In their haste to unify Jewish youth in support of Israel, American Jewish institutions have bred an often unrecognized racism among the next generation of community leaders.

By Roi Bachmutsky

PM Netanyahu speaks at Taglit-Birthright Mega Event, 6.1.11. More than 250,000 young Jews have come to Israel on Birthright since the program’s inception. (photo: Amos BenGershom, GPO)

Demonstrations in the East Jerusalem neighborhood of Sheikh Jarrah have come alive again as of this past Friday, aiming to show solidarity with the Shamasneh family who have appealed the impending eviction from their home. Unbeknownst to many, the struggle in Sheikh Jarrah reaches far beyond the borders of Jerusalem. In fact, it affects ethnic tensions half a world away by influencing how American Jewish youth internalize the separation between “us” and “them.”
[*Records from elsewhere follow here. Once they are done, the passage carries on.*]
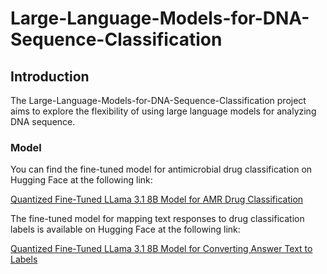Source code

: # Large-Language-Models-for-DNA-Sequence-Classification

## Introduction

The Large-Language-Models-for-DNA-Sequence-Classification project aims to explore the flexibility of using large language models for analyzing DNA sequence.



### Model

You can find the fine-tuned model for antimicrobial drug classification on Hugging Face at the following link:

[Quantized Fine-Tuned LLama 3.1 8B Model for AMR Drug Classification](https://huggingface.co/hyoo14/Meta-Llama-3.1-8B-Instruct-bnb-4bit_DNA_AMR)


The fine-tuned model for mapping text responses to drug classification labels is available on Hugging Face at the following link:

[Quantized Fine-Tuned LLama 3.1 8B Model for Converting Answer Text to Labels](https://huggingface.co/hyoo14/Meta-Llama-3.1-8B-Instruct-bnb-4bit_AnswerToLabel)
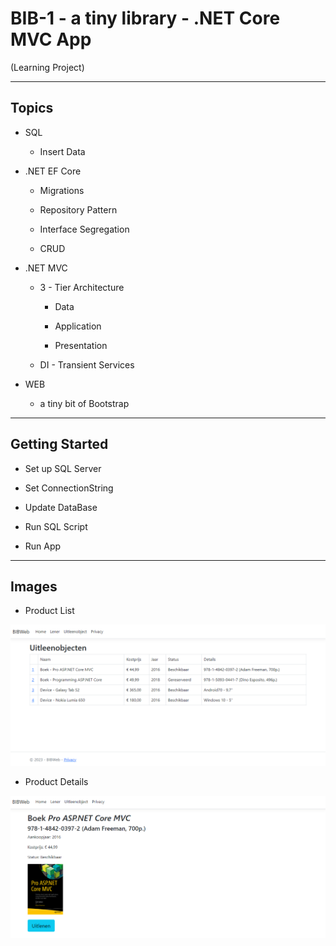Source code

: # BIB-1 - a tiny library - .NET Core MVC App

(Learning Project)

-----

## Topics

- SQL
  
  - Insert Data
    

- .NET EF Core
  
  - Migrations
  
  - Repository Pattern
  
  - Interface Segregation
  
  - CRUD
    

- .NET MVC
  
  - 3 - Tier Architecture
    
    - Data
    
    - Application
    
    - Presentation
      
  
  - DI - Transient Services
    

- WEB
  
  - a tiny bit of Bootstrap

-----

## Getting Started

- Set up SQL Server

- Set ConnectionString

- Update DataBase

- Run SQL Script

- Run App

-----

## Images

- Product List

![product-list](/BIBWeb/wwwroot/images/readme/product-list.png)

- Product Details

![Alt text](/BIBWeb/wwwroot/images/readme/product-details.png)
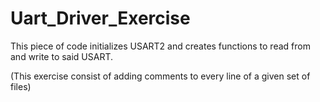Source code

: # Uart_Driver_Exercise

This piece of code initializes USART2 and creates functions to read from and write to said USART.



(This exercise consist of adding comments to every line of a given set of files)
I was just having a really hard time,” one Jewish student at UC Berkeley told me, speaking of her experience at a Sheikh Jarrah protest she was invited to attend while traveling through Israel. “It was the first time I’d ever talked to a real Palestinian,” she explained, “… [he] doesn’t want to kill me, he tells me he likes some Israelis, it was just crazy.” She would later explain to me that upon reflection, she was “raised, not explicitly but at least very implicitly, with racism towards Arabs, and Palestinians in particular.” I asked whether she meant that she had never explicitly said the words: “I hate Arabs.” “Frankly,” she admitted to my surprise, “I probably did say that.” The Palestinian man she encountered at Sheikh Jarrah was evidently not at all whom she was expecting, but the question remains – how did she imagine her first encounter with a Palestinian and where did this conception come from?

I found my answer in the summer of 2011, when I attended a Taglit-Birthright Israel trip with 39 other Jewish young adults – the vast majority of whom were receiving their first glimpse of the Middle East. Before we even boarded the plane, our Birthright staff were quick to explain that “Israel is a safe place but there are people that want to hurt Jews there so we have to be very careful.” The notion that we were endangered tacitly followed us throughout the trip, from the daily reminder of our security guard’s loaded rifle to the staff’s insistence that participants refrain from venturing into Jerusalem’s Muslim Quarter. “It is very dangerous,” we were told.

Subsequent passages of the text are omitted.